> _YOUR TASK_
Scan the data below. Pull out each line where "dbpedia" occurs.

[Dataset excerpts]
-- Opening Marker --

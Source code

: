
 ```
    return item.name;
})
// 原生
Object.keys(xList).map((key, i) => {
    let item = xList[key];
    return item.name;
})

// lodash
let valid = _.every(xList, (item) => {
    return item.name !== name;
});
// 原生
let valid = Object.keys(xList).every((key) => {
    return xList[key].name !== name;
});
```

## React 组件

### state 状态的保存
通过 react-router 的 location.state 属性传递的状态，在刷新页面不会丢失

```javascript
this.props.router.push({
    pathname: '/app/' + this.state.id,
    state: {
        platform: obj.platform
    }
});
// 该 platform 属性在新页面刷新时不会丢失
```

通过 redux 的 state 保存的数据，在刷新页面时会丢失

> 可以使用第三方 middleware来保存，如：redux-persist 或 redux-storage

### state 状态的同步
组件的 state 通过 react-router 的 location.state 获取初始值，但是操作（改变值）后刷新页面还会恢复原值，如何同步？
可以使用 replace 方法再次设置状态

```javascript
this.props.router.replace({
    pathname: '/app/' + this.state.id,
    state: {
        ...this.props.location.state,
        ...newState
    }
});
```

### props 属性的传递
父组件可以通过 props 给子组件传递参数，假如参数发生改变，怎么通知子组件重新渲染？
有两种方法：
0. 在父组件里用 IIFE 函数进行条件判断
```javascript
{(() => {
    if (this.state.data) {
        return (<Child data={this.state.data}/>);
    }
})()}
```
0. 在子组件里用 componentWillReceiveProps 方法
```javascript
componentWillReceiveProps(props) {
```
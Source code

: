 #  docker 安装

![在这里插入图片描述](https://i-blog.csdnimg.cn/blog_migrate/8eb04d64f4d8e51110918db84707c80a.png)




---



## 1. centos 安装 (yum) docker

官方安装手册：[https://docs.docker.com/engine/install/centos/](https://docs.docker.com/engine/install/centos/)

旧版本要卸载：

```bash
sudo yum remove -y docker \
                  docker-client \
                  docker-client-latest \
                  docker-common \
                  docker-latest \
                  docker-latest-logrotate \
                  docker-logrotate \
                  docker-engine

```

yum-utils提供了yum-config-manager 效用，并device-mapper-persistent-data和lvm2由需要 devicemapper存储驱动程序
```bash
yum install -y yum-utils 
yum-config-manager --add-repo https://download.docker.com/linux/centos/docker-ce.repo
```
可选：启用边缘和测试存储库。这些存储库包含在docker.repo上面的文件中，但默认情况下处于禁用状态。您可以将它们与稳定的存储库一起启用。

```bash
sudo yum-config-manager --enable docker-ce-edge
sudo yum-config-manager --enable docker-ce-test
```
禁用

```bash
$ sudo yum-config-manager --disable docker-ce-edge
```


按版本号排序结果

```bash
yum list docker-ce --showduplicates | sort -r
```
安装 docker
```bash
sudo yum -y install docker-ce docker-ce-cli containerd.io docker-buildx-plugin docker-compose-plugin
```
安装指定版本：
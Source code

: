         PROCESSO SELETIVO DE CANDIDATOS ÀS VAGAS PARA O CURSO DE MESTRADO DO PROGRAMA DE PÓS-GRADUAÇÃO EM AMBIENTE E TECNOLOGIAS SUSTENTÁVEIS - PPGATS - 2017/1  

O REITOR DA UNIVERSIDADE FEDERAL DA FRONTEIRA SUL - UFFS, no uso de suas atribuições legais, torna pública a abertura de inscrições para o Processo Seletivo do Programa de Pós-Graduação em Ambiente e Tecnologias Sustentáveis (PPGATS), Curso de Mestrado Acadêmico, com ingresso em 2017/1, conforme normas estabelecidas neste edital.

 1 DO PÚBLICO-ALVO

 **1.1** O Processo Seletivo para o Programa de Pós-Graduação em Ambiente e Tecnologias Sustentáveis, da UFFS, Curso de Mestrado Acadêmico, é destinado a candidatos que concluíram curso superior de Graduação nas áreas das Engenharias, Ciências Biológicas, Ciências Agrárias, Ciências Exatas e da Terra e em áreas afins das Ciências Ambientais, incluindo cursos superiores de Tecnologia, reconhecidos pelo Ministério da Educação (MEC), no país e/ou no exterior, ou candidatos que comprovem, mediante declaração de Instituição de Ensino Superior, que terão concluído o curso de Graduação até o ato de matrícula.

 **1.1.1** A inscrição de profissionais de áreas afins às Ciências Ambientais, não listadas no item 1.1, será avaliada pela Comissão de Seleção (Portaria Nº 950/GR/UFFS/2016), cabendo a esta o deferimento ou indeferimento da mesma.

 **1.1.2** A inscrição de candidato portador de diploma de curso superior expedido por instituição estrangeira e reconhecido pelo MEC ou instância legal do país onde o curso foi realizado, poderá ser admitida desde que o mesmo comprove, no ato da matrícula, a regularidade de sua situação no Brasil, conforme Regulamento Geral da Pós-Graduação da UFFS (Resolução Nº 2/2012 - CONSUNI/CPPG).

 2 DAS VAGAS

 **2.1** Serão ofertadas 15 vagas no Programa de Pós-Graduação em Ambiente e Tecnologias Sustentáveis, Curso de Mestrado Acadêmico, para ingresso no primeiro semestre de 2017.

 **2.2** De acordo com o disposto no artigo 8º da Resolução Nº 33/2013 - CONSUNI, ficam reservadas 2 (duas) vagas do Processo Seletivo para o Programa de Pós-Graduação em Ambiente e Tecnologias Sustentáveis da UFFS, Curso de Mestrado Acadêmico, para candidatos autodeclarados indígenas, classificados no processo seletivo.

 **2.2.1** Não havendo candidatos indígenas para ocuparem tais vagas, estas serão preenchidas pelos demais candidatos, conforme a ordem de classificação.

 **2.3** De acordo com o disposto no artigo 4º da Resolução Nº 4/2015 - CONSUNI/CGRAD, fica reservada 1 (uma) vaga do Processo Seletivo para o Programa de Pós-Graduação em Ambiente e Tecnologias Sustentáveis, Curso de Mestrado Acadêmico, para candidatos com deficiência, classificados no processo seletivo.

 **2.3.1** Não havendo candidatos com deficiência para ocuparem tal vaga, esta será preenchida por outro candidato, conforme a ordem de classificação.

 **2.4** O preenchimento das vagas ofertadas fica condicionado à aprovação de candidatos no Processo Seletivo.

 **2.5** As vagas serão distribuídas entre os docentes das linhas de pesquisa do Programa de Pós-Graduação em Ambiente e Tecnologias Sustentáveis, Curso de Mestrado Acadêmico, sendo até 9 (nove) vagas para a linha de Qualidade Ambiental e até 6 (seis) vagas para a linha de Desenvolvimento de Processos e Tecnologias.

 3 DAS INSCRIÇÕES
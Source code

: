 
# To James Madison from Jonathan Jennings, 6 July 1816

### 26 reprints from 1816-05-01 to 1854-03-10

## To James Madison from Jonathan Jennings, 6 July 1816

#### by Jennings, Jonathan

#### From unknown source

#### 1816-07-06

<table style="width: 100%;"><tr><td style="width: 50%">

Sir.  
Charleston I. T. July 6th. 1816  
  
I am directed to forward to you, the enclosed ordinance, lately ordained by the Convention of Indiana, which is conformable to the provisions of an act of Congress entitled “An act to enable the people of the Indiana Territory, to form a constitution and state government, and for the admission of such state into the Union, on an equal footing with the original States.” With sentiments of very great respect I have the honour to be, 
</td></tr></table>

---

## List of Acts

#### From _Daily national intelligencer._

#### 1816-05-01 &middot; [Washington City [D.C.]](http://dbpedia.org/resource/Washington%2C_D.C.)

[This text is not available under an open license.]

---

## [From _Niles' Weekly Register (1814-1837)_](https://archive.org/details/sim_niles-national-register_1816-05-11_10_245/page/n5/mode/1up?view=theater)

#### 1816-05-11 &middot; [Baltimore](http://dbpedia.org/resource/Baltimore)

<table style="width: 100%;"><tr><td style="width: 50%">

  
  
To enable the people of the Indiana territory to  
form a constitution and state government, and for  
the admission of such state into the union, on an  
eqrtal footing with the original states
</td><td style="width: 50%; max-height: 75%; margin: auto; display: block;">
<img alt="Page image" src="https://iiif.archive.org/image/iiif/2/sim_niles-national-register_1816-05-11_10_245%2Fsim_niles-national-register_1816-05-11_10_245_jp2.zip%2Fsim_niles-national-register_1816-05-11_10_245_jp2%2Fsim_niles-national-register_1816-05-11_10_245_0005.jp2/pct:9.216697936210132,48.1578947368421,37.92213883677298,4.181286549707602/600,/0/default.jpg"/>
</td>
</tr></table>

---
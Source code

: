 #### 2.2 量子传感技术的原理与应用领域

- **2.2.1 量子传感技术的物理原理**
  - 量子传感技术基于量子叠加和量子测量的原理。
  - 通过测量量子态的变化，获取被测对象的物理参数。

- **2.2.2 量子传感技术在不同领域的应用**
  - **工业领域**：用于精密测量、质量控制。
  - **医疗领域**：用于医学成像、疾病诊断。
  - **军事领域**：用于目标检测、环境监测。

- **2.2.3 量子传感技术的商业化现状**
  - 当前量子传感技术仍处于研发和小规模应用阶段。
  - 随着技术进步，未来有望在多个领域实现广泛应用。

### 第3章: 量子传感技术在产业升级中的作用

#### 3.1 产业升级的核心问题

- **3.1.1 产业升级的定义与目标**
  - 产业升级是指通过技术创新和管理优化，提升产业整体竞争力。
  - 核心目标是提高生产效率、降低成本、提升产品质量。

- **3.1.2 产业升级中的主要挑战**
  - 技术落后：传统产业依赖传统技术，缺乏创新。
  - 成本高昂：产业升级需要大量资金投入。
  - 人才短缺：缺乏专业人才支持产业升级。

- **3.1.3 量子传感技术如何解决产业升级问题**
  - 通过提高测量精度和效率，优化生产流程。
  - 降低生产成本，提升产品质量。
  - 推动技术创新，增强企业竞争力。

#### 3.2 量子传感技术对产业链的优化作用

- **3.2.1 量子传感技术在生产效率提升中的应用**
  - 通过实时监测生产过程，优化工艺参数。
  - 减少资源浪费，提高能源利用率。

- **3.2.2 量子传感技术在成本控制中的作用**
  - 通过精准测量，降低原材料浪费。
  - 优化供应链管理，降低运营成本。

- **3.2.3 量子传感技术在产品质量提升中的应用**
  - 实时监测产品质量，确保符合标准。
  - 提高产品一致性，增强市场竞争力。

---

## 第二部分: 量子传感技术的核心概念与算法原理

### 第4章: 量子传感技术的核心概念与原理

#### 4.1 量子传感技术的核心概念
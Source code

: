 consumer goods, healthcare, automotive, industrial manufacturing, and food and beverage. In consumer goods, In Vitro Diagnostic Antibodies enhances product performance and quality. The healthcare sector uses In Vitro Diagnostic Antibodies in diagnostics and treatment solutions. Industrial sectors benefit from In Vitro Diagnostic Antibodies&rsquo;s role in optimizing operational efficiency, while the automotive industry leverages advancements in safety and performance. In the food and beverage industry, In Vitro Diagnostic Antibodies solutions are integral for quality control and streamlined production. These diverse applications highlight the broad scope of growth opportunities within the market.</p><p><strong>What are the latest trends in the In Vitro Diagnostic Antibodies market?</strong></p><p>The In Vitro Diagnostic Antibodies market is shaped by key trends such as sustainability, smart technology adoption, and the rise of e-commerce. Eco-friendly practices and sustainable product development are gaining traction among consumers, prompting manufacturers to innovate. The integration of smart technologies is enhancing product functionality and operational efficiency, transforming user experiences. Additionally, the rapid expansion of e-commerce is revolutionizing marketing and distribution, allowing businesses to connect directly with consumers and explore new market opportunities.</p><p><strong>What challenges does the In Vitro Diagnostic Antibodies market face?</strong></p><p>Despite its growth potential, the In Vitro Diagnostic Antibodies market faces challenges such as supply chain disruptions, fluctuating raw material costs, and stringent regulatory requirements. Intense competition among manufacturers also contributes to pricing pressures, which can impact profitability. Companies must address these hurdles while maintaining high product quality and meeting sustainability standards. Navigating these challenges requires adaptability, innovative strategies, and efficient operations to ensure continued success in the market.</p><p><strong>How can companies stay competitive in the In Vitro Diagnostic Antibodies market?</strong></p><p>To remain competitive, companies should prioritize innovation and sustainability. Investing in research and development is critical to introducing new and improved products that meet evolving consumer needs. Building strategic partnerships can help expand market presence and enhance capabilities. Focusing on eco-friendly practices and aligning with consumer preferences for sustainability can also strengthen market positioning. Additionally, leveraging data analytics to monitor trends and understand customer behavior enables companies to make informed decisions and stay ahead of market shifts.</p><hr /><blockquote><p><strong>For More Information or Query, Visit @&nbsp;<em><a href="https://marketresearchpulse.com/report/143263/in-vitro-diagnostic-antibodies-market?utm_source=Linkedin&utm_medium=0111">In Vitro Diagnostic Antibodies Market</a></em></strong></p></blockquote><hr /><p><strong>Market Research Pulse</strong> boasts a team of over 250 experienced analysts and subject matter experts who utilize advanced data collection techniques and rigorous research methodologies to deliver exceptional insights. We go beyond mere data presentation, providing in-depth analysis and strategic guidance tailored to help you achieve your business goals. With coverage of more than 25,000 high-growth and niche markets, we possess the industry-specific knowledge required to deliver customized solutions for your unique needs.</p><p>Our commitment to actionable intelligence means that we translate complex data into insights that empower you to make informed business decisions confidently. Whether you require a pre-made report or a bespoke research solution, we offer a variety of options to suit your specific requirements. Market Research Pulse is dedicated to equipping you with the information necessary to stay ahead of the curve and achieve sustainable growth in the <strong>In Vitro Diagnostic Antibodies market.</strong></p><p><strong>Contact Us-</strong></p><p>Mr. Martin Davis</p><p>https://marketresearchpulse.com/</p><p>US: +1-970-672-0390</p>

-- Closing Marker --

> _ANSWER TO THIS TASK_
#### 1816-05-01 &middot; [Washington City [D.C.]](http://dbpedia.org/resource/Washington%2C_D.C.)
#### 1816-05-11 &middot; [Baltimore](http://dbpedia.org/resource/Baltimore)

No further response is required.